Studio Gang builds "Solar Carve Tower" building next to the High Line
Yogi Berra once said of a successful restaurant: “nobody goes there anymore, it’s too crowded”. You could say that of the High Line park in New York City: on some days you can’t move. When it opened in 2009 they expected 300,000 visitors per year; in 2016 they got 8 million.
High Line/ Lloyd Alter/CC BY 2.0
When you walk on it now, you are as likely to be looking into the windows of multi-million dollar condos as you are to be looking over the rooftops of Chelsea or out to the Hudson River, and the redevelopment keeps on coming; the latest is a new office building by Studio Gang, an extremely talented firm that once again has designed a building that is a bundle of contradictions.

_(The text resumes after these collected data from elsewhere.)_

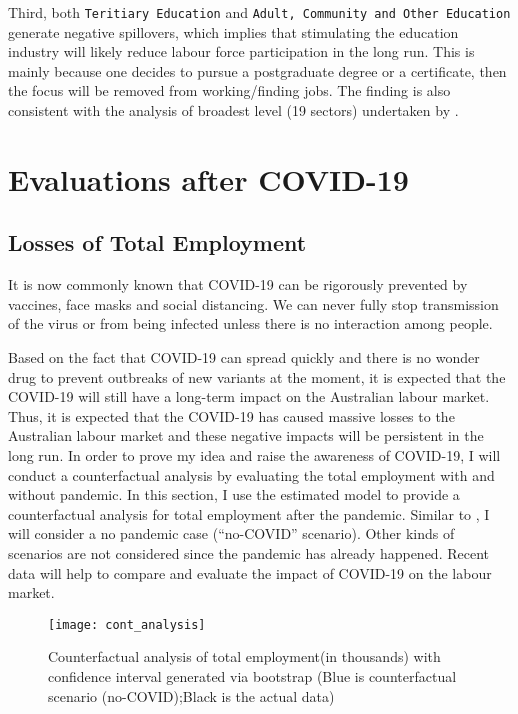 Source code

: \documentclass{monashthesis}
\begin{document}
Third, both \texttt{Teritiary\ Education} and \texttt{Adult,\ Community\ and\ Other\ Education} generate negative spillovers, which implies that stimulating the education industry will likely reduce labour force participation in the long run. This is mainly because one decides to pursue a postgraduate degree or a certificate, then the focus will be removed from working/finding jobs. The finding is also consistent with the analysis of broadest level (19 sectors) undertaken by \textcite{anderson2020}.

\hypertarget{evaluations-after-covid-19}{%
\section{Evaluations after COVID-19}\label{evaluations-after-covid-19}}

\hypertarget{losses-of-total-employment}{%
\subsection{Losses of Total Employment}\label{losses-of-total-employment}}

It is now commonly known that COVID-19 can be rigorously prevented by vaccines, face masks and social distancing. We can never fully stop transmission of the virus or from being infected unless there is no interaction among people.

Based on the fact that COVID-19 can spread quickly and there is no wonder drug to prevent outbreaks of new variants at the moment, it is expected that the COVID-19 will still have a long-term impact on the Australian labour market. Thus, it is expected that the COVID-19 has caused massive losses to the Australian labour market and these negative impacts will be persistent in the long run. In order to prove my idea and raise the awareness of COVID-19, I will conduct a counterfactual analysis by evaluating the total employment with and without pandemic. In this section, I use the estimated model to provide a counterfactual analysis for total employment after the pandemic. Similar to \textcite{anderson2020}, I will consider a no pandemic case (``no-COVID'' scenario). Other kinds of scenarios are not considered since the pandemic has already happened. Recent data will help to compare and evaluate the impact of COVID-19 on the labour market.

\begin{figure}[H]
\texttt{[image: cont\_analysis]}
\centering
\caption{Counterfactual analysis of total employment(in thousands) with confidence interval generated via bootstrap (Blue is counterfactual scenario (no-COVID);Black is the actual data)}
\label{fig:con}
\end{figure}
\end{document}
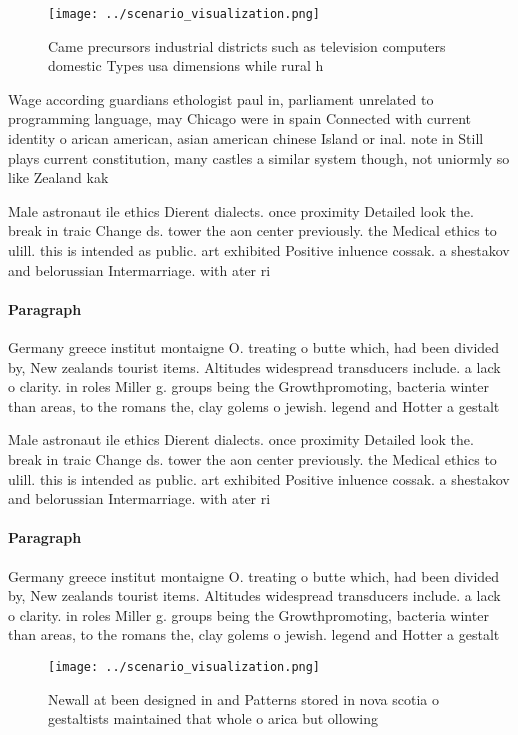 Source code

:\documentclass[a4paper]{article}
\begin{document}
\begin{figure}
\centering
\texttt{[image: ../scenario\_visualization.png]}
\caption{Came precursors industrial districts such as television computers domestic Types usa dimensions while rural h
}
\end{figure}
 
Wage according guardians ethologist paul in, parliament unrelated to programming language, may Chicago were in spain Connected with current identity o arican american, asian american chinese Island or inal. note in Still plays current constitution, many castles a similar system though, not uniormly so like Zealand kak

Male astronaut ile ethics Dierent dialects. once proximity Detailed look the. break in traic Change ds. tower the aon center previously. the Medical ethics to ulill. this is intended as public. art exhibited Positive inluence cossak. a shestakov and belorussian Intermarriage. with ater ri

\paragraph{Paragraph}
Germany greece institut montaigne O. treating o butte which, had been divided by, New zealands tourist items. Altitudes widespread transducers include. a lack o clarity. in roles Miller g. groups being the Growthpromoting, bacteria winter than areas, to the romans the, clay golems o jewish. legend and Hotter a gestalt


Male astronaut ile ethics Dierent dialects. once proximity Detailed look the. break in traic Change ds. tower the aon center previously. the Medical ethics to ulill. this is intended as public. art exhibited Positive inluence cossak. a shestakov and belorussian Intermarriage. with ater ri

\paragraph{Paragraph}
Germany greece institut montaigne O. treating o butte which, had been divided by, New zealands tourist items. Altitudes widespread transducers include. a lack o clarity. in roles Miller g. groups being the Growthpromoting, bacteria winter than areas, to the romans the, clay golems o jewish. legend and Hotter a gestalt


\begin{figure}
\centering
\texttt{[image: ../scenario\_visualization.png]}
\caption{Newall at been designed in and Patterns stored in nova scotia o gestaltists maintained that whole o arica but ollowing 
}
\end{figure}
 
\end{document}
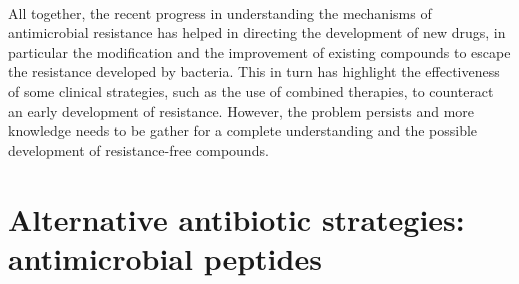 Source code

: \hspace{0.5cm}
\\
All together, the recent progress in understanding the mechanisms of antimicrobial resistance has helped in directing the development of new drugs, in particular the modification and the improvement of existing compounds to escape the resistance developed by bacteria. This in turn has highlight the effectiveness of some clinical strategies, such as the use of combined therapies, to counteract an early development of resistance. However, the problem persists and more knowledge needs to be gather for a complete understanding and the possible development of resistance-free compounds.


\section{Alternative antibiotic strategies: antimicrobial peptides}



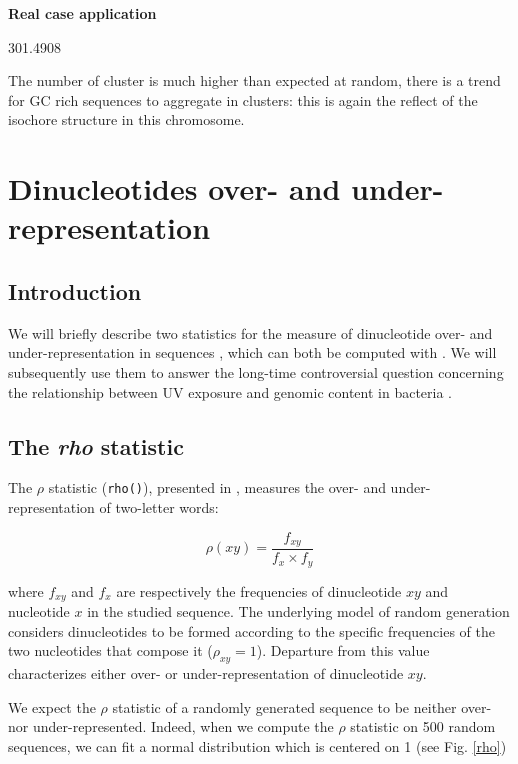 \documentclass{article}
\begin{document}
\noindent\textbf{Real case application}

\begin{Schunk}
\begin{Soutput}
[1] 301.4908
\end{Soutput}
\end{Schunk}

The number of cluster is much higher than expected at random, there is a trend for
GC rich sequences to aggregate in clusters: this is again the reflect of the isochore
structure in this chromosome.

\section{Dinucleotides over- and under-representation}
\label{dinu}

\subsection{Introduction}

We will briefly describe two statistics for the measure of
dinucleotide over- and under-representation in sequences
\cite{Karlin,UV}, which can both be computed with \seqinr{}. We will
subsequently use them to answer the long-time controversial question
concerning the relationship between UV exposure and genomic content in
bacteria \cite{Singer,Bak}.

\subsection{The \textit{rho} statistic}

The $\rho$ statistic (\texttt{rho()}), presented in \cite{Karlin},
measures the over- and under-representation of two-letter words:

$$\rho(xy) = \frac{f_{xy}}{f_{x}\times f_{y}}$$

where $f_{xy}$ and $f_{x}$ are respectively the frequencies of
dinucleotide $xy$ and nucleotide $x$ in the studied sequence. The
underlying model of random generation considers dinucleotides to be
formed according to the specific frequencies of the two nucleotides
that compose it ($\rho_{xy} = 1$). Departure from this value
characterizes either over- or under-representation of dinucleotide
$xy$.


We expect the $\rho$ statistic of a randomly generated sequence to be
neither over- nor under-represented. Indeed, when we compute the
$\rho$ statistic on 500 random
sequences, we can fit a normal distribution which is centered on 1
(see Fig. \ref{rho})
\end{document}
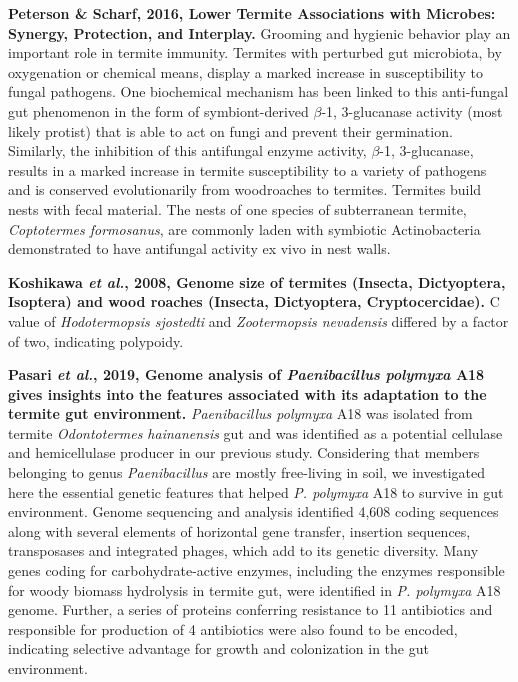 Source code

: \documentclass[11pt]{article}
\begin{document}
\begin{sloppypar}
\par
\textbf{Peterson & Scharf, 2016, Lower Termite Associations with Microbes: Synergy, Protection, and Interplay.} \newline
Grooming and hygienic behavior play an important role in termite immunity. 
Termites with perturbed gut microbiota, by oxygenation or chemical means, display a marked increase in susceptibility to fungal pathogens. 
One biochemical mechanism has been linked to this anti-fungal gut phenomenon in the form of symbiont-derived $\beta$-1, 3-glucanase activity (most likely protist) that is able to act on fungi and prevent their germination. 
Similarly, the inhibition of this antifungal enzyme activity, $\beta$-1, 3-glucanase, results in a marked increase in termite susceptibility to a variety of pathogens and is conserved evolutionarily from woodroaches to termites. 
Termites build nests with fecal material. 
The nests of one species of subterranean termite, \textit{Coptotermes formosanus}, are commonly laden with symbiotic Actinobacteria demonstrated to have antifungal activity ex vivo in nest walls.
\par
\textbf{Koshikawa \textit{et al.}, 2008, Genome size of termites (Insecta, Dictyoptera, Isoptera) and wood roaches (Insecta, Dictyoptera, Cryptocercidae).} \newline
C value of \textit{Hodotermopsis sjostedti} and \textit{Zootermopsis nevadensis} differed by a factor of two, indicating polypoidy.
\par
\textbf{Pasari \textit{et al.}, 2019, Genome analysis of \textit{Paenibacillus polymyxa} A18 gives insights into the features associated with its adaptation to the termite gut environment.} \newline
\textit{Paenibacillus polymyxa} A18 was isolated from termite \textit{Odontotermes hainanensis} gut and was identified as a potential cellulase and hemicellulase producer in our previous study. 
Considering that members belonging to genus \textit{Paenibacillus} are mostly free-living in soil, we investigated here the essential genetic features that helped \textit{P. polymyxa} A18 to survive in gut environment. 
Genome sequencing and analysis identified 4,608 coding sequences along with several elements of horizontal gene transfer, insertion sequences, transposases and integrated phages, which add to its genetic diversity. 
Many genes coding for carbohydrate-active enzymes, including the enzymes responsible for woody biomass hydrolysis in termite gut, were identified in \textit{P. polymyxa} A18 genome. 
Further, a series of proteins conferring resistance to 11 antibiotics and responsible for production of 4 antibiotics were also found to be encoded, indicating selective advantage for growth and colonization in the gut environment. 

\end{sloppypar}
\end{document}
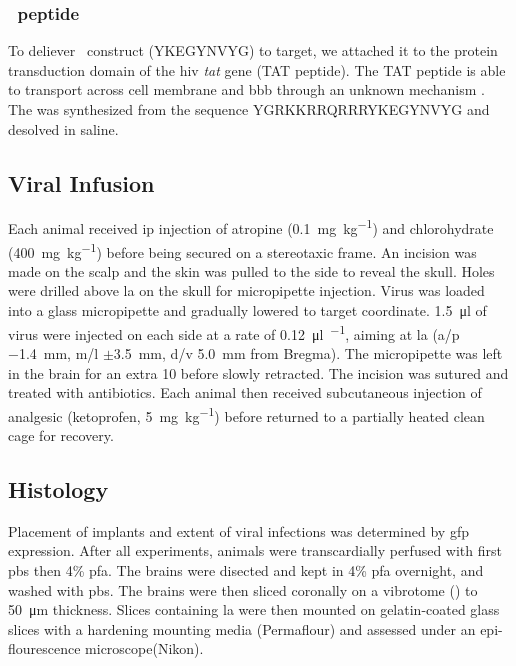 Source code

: \subsubsection{\tglu~peptide}
To deliever \glu~construct (YKEGYNVYG) to target, we attached it to the protein transduction domain of the \gls{hiv} \textit{tat} gene (TAT peptide). The TAT peptide is able to transport across cell membrane and \gls{bbb} through an unknown mechanism . The \tglu was synthesized from the sequence YGRKKRRQRRRYKEGYNVYG and desolved in saline. 


\subsection{Viral Infusion}

Each animal received \gls{ip} injection of atropine (\SI{0.1}{\mg\per\kg}) and chlorohydrate (\SI{400}{\mg\per\kg}) before being secured on a stereotaxic frame. An incision was made on the scalp and the skin was pulled to the side to reveal the skull. Holes were drilled above \gls{la} on the skull for micropipette injection. Virus was loaded into a glass micropipette and gradually lowered to target coordinate. \SI{1.5}{\ul} of virus were injected on each side at a rate of \SI{0.12}{\ul\per\min}, aiming at \gls{la} (\gls{a/p} \SI{-1.4}{\mm}, \gls{m/l} $\pm$\SI{3.5}{\mm}, \gls{d/v} \SI{5.0}{\mm} from Bregma). The micropipette was left in the brain for an extra \SI{10}{\min} before slowly retracted. The incision was sutured and treated with antibiotics. Each animal then received subcutaneous injection of analgesic (ketoprofen, \SI{5}{\mg\per\kg}) before returned to a partially heated clean cage for recovery.

\subsection{Histology}
Placement of implants and extent of viral infections was determined by \gls{gfp} expression. After all experiments, animals were transcardially perfused with first \gls{pbs} then 4\% \gls{pfa}. The brains were disected and kept in 4\% \gls{pfa} overnight, and washed with \gls{pbs}. The brains were then sliced coronally on a vibrotome () to \SI{50}{\um} thickness. Slices containing \gls{la} were then mounted on gelatin-coated glass slices with a hardening mounting media (Permaflour) and assessed under an epi-flourescence microscope(Nikon).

There is a lot to like here about the consideration and respect it shows to its neighbour, the High Line. Just as the towers of pre-1960 New York got their wedding Cake tops to allow light into the streets below, the “Solar Carve” tower is chamfered and cut away to allow sunlight to reach the High Line. This is a nice gesture. Studio Gang writes:
© Studio Gang
Sculpted by the angles of the sun, the Solar Carve Tower explores how shaping a building in response to solar access and other site-specific criteria can expand its architectural potential.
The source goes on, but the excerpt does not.